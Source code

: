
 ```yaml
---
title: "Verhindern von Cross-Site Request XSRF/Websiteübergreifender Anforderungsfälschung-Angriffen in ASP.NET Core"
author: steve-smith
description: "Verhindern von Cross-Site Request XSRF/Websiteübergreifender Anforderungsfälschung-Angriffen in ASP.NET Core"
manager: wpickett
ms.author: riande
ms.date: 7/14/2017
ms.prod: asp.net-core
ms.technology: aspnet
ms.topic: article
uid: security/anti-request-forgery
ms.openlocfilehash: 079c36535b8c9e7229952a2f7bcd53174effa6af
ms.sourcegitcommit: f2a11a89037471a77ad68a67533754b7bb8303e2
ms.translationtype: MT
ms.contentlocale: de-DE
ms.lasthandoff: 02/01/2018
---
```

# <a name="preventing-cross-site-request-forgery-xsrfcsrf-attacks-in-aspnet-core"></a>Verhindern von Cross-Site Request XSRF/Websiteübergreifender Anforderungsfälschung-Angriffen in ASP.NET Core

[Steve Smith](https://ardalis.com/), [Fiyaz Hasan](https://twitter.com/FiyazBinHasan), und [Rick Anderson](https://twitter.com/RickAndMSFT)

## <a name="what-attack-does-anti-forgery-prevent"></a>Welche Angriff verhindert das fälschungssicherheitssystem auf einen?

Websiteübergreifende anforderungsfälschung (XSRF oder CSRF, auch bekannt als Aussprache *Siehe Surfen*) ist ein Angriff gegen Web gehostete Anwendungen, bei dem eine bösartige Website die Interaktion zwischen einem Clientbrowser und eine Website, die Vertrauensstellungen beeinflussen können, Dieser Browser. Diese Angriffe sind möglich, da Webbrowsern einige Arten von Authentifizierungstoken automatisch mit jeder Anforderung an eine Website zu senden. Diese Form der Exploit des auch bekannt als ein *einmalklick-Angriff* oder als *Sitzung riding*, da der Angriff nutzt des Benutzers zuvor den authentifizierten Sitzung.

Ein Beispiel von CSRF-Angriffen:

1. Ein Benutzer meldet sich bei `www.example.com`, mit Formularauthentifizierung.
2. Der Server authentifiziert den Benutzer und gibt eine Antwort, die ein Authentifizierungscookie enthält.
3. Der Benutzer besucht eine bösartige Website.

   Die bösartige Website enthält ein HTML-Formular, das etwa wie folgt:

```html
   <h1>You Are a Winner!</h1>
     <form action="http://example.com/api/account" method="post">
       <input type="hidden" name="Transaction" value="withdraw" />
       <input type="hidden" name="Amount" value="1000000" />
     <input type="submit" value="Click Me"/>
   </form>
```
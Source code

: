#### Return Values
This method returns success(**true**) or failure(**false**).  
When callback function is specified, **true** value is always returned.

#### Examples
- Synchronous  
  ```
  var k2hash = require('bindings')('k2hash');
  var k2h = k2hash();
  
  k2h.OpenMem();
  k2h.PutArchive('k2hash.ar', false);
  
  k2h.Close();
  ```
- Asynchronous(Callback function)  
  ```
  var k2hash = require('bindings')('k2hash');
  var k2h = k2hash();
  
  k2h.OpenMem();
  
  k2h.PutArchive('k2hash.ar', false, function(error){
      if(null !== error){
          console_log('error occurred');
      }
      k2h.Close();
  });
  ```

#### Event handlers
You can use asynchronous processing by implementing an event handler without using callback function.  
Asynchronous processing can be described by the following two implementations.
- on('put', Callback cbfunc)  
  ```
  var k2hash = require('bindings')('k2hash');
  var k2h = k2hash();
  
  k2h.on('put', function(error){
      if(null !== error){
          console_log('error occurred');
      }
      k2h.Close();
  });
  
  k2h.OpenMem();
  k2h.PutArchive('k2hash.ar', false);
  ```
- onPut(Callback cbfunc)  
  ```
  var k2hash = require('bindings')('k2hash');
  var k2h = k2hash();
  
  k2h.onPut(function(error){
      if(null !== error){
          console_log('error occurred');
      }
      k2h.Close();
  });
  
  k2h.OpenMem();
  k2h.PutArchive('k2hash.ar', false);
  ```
⁂
• AIM OF THE EXERCISE: Repeat all of the material, exactly as it reads.

• TASK RESULT:
Source code

:
 ```yaml
---
title: "Verhindern von Cross-Site Request XSRF/Websiteübergreifender Anforderungsfälschung-Angriffen in ASP.NET Core"
author: steve-smith
description: "Verhindern von Cross-Site Request XSRF/Websiteübergreifender Anforderungsfälschung-Angriffen in ASP.NET Core"
manager: wpickett
ms.author: riande
ms.date: 7/14/2017
ms.prod: asp.net-core
ms.technology: aspnet
ms.topic: article
uid: security/anti-request-forgery
ms.openlocfilehash: 079c36535b8c9e7229952a2f7bcd53174effa6af
ms.sourcegitcommit: f2a11a89037471a77ad68a67533754b7bb8303e2
ms.translationtype: MT
ms.contentlocale: de-DE
ms.lasthandoff: 02/01/2018
---
```

# <a name="preventing-cross-site-request-forgery-xsrfcsrf-attacks-in-aspnet-core"></a>Verhindern von Cross-Site Request XSRF/Websiteübergreifender Anforderungsfälschung-Angriffen in ASP.NET Core

[Steve Smith](https://ardalis.com/), [Fiyaz Hasan](https://twitter.com/FiyazBinHasan), und [Rick Anderson](https://twitter.com/RickAndMSFT)

## <a name="what-attack-does-anti-forgery-prevent"></a>Welche Angriff verhindert das fälschungssicherheitssystem auf einen?

Websiteübergreifende anforderungsfälschung (XSRF oder CSRF, auch bekannt als Aussprache *Siehe Surfen*) ist ein Angriff gegen Web gehostete Anwendungen, bei dem eine bösartige Website die Interaktion zwischen einem Clientbrowser und eine Website, die Vertrauensstellungen beeinflussen können, Dieser Browser. Diese Angriffe sind möglich, da Webbrowsern einige Arten von Authentifizierungstoken automatisch mit jeder Anforderung an eine Website zu senden. Diese Form der Exploit des auch bekannt als ein *einmalklick-Angriff* oder als *Sitzung riding*, da der Angriff nutzt des Benutzers zuvor den authentifizierten Sitzung.

Ein Beispiel von CSRF-Angriffen:

1. Ein Benutzer meldet sich bei `www.example.com`, mit Formularauthentifizierung.
2. Der Server authentifiziert den Benutzer und gibt eine Antwort, die ein Authentifizierungscookie enthält.
3. Der Benutzer besucht eine bösartige Website.

   Die bösartige Website enthält ein HTML-Formular, das etwa wie folgt:

```html
   <h1>You Are a Winner!</h1>
     <form action="http://example.com/api/account" method="post">
       <input type="hidden" name="Transaction" value="withdraw" />
       <input type="hidden" name="Amount" value="1000000" />
     <input type="submit" value="Click Me"/>
   </form>
```
Source code

:#### Return Values
This method returns success(**true**) or failure(**false**).  
When callback function is specified, **true** value is always returned.

#### Examples
- Synchronous  
  ```
  var k2hash = require('bindings')('k2hash');
  var k2h = k2hash();
  
  k2h.OpenMem();
  k2h.PutArchive('k2hash.ar', false);
  
  k2h.Close();
  ```
- Asynchronous(Callback function)  
  ```
  var k2hash = require('bindings')('k2hash');
  var k2h = k2hash();
  
  k2h.OpenMem();
  
  k2h.PutArchive('k2hash.ar', false, function(error){
      if(null !== error){
          console_log('error occurred');
      }
      k2h.Close();
  });
  ```

#### Event handlers
You can use asynchronous processing by implementing an event handler without using callback function.  
Asynchronous processing can be described by the following two implementations.
- on('put', Callback cbfunc)  
  ```
  var k2hash = require('bindings')('k2hash');
  var k2h = k2hash();
  
  k2h.on('put', function(error){
      if(null !== error){
          console_log('error occurred');
      }
      k2h.Close();
  });
  
  k2h.OpenMem();
  k2h.PutArchive('k2hash.ar', false);
  ```
- onPut(Callback cbfunc)  
  ```
  var k2hash = require('bindings')('k2hash');
  var k2h = k2hash();
  
  k2h.onPut(function(error){
      if(null !== error){
          console_log('error occurred');
      }
      k2h.Close();
  });
  
  k2h.OpenMem();
  k2h.PutArchive('k2hash.ar', false);
  ```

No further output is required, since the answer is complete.